Stored data
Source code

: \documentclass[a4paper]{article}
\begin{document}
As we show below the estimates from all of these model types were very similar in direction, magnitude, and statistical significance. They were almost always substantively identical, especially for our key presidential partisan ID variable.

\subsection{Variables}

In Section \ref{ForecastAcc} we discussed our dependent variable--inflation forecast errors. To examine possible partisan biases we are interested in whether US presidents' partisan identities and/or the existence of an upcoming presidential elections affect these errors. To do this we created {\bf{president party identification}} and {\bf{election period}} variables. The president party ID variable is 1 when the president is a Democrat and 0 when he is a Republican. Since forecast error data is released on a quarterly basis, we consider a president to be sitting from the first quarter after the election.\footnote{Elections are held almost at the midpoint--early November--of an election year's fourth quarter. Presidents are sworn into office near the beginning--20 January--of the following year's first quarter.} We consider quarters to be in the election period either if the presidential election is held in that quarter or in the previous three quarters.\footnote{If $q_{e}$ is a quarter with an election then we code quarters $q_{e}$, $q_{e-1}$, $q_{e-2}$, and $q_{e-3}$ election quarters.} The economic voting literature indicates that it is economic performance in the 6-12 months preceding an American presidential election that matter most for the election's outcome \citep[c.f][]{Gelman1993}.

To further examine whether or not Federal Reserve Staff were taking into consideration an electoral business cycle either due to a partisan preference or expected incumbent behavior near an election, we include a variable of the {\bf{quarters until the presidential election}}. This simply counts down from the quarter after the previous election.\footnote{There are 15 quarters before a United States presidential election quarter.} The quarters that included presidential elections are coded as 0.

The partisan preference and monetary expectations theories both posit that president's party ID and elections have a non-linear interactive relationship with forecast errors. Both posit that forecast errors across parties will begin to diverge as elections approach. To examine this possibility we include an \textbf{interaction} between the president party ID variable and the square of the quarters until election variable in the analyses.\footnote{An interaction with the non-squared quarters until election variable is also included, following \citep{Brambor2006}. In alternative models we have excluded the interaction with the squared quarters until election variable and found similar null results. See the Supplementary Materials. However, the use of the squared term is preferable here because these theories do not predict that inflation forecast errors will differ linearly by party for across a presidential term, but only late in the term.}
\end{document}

_Directions_
Repeat the data verbatim, line after line, leaving nothing out.

_Answer to this exercise_
Source code

: \documentclass[a4paper]{article}
\begin{document}
As we show below the estimates from all of these model types were very similar in direction, magnitude, and statistical significance. They were almost always substantively identical, especially for our key presidential partisan ID variable.

\subsection{Variables}

In Section \ref{ForecastAcc} we discussed our dependent variable--inflation forecast errors. To examine possible partisan biases we are interested in whether US presidents' partisan identities and/or the existence of an upcoming presidential elections affect these errors. To do this we created {\bf{president party identification}} and {\bf{election period}} variables. The president party ID variable is 1 when the president is a Democrat and 0 when he is a Republican. Since forecast error data is released on a quarterly basis, we consider a president to be sitting from the first quarter after the election.\footnote{Elections are held almost at the midpoint--early November--of an election year's fourth quarter. Presidents are sworn into office near the beginning--20 January--of the following year's first quarter.} We consider quarters to be in the election period either if the presidential election is held in that quarter or in the previous three quarters.\footnote{If $q_{e}$ is a quarter with an election then we code quarters $q_{e}$, $q_{e-1}$, $q_{e-2}$, and $q_{e-3}$ election quarters.} The economic voting literature indicates that it is economic performance in the 6-12 months preceding an American presidential election that matter most for the election's outcome \citep[c.f][]{Gelman1993}.

To further examine whether or not Federal Reserve Staff were taking into consideration an electoral business cycle either due to a partisan preference or expected incumbent behavior near an election, we include a variable of the {\bf{quarters until the presidential election}}. This simply counts down from the quarter after the previous election.\footnote{There are 15 quarters before a United States presidential election quarter.} The quarters that included presidential elections are coded as 0.

The partisan preference and monetary expectations theories both posit that president's party ID and elections have a non-linear interactive relationship with forecast errors. Both posit that forecast errors across parties will begin to diverge as elections approach. To examine this possibility we include an \textbf{interaction} between the president party ID variable and the square of the quarters until election variable in the analyses.\footnote{An interaction with the non-squared quarters until election variable is also included, following \citep{Brambor2006}. In alternative models we have excluded the interaction with the squared quarters until election variable and found similar null results. See the Supplementary Materials. However, the use of the squared term is preferable here because these theories do not predict that inflation forecast errors will differ linearly by party for across a presidential term, but only late in the term.}
\end{document}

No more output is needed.